After finding a couple of triodes lying around I decided to build a valve preamp. I've built a simple boost converter based on a 555 timer to generate anode voltage.
schematic
pcb

The circuit is powered from a 9V mains adapter. VR1 is adjusted so that I get approximately 200V output.

'HV' output goes directly to the anode of the valve through an RC-filter (R=33 Ohm and C=220uF).

When I probe the output of the amplifier I get a lot of noise from the boost converter (here is example of the noise superimposed on a 4.4kHz sine wave):

noise1

When I disconnect the power from the boost converter, the noise disappears and the signal is perfectly clean (while there is some charge left in the output capacitor).

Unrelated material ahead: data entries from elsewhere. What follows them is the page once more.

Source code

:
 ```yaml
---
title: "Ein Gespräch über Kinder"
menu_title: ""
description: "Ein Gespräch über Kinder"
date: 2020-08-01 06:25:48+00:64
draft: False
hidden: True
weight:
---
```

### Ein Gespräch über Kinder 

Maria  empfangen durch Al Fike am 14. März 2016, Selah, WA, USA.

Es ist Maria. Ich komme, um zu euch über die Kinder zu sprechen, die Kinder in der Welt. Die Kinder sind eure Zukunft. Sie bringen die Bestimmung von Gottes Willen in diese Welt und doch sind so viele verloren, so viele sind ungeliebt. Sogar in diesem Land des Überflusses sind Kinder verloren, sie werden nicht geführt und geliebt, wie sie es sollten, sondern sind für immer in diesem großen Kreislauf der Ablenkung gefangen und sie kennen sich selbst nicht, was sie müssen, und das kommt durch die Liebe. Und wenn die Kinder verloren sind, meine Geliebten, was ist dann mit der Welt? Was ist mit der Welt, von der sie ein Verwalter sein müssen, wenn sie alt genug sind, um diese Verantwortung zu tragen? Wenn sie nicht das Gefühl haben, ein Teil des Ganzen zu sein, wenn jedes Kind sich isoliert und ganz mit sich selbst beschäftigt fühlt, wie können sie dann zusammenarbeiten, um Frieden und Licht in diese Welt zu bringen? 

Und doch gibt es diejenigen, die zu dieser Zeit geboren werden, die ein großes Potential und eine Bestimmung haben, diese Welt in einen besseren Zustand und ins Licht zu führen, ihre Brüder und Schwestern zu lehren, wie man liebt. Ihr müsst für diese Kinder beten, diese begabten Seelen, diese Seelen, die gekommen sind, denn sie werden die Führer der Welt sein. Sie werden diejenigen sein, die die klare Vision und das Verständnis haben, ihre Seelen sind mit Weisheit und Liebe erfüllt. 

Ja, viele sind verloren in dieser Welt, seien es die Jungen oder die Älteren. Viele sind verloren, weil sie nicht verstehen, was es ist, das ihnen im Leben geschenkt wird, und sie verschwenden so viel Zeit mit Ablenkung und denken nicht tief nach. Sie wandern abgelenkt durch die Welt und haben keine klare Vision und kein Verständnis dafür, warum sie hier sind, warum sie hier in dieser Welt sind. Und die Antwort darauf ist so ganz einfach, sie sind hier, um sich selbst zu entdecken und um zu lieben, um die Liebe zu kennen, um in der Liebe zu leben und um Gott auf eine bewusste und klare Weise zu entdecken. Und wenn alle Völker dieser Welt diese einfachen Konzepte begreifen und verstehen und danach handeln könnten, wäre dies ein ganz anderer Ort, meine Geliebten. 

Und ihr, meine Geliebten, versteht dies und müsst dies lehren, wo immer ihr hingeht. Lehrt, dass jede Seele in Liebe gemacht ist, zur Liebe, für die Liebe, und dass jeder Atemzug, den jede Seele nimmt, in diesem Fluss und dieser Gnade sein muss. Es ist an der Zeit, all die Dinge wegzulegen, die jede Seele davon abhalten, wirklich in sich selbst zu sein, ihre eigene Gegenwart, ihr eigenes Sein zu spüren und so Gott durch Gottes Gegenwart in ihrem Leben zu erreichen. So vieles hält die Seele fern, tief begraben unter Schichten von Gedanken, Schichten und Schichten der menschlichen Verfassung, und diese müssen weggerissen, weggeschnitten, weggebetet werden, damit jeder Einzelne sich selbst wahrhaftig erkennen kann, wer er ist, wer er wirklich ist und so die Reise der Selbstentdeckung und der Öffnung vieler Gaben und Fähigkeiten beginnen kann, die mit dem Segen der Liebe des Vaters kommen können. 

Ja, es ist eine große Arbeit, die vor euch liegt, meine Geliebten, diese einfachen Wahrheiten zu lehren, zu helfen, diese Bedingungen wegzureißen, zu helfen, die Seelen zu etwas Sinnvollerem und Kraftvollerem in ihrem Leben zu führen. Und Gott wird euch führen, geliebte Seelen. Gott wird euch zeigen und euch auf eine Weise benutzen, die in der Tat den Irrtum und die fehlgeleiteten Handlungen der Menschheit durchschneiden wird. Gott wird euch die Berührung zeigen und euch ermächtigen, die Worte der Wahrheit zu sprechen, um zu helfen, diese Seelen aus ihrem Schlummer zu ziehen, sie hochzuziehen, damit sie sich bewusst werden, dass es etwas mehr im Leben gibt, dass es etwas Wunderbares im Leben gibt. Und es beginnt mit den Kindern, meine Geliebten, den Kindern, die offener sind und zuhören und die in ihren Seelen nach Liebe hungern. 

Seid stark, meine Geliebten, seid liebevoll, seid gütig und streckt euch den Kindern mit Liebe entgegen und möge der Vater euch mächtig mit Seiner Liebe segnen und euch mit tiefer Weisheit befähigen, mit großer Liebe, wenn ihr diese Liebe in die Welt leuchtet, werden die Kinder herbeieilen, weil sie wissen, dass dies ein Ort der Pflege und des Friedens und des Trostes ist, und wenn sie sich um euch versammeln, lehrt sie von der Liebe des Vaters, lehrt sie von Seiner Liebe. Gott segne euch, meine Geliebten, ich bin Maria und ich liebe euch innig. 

How do I filter out this noise? I thought that the RC-filter would be sufficient, but apparently it's not.

edit:
I removed a 33 Ohm resistor from the RC-filter and added an LC-filter. Here is the schematic of the output:

enter image description here

The amplitude of the spikes now decreased, but the noise is still present.
noise2

Best Answer

My first attempts at fixing this would be:

1) add 100n ceramic bypass cap across C3

2) use another 220uH inductor and 220uF / 100n capacitor as a LC filter network on the HV out.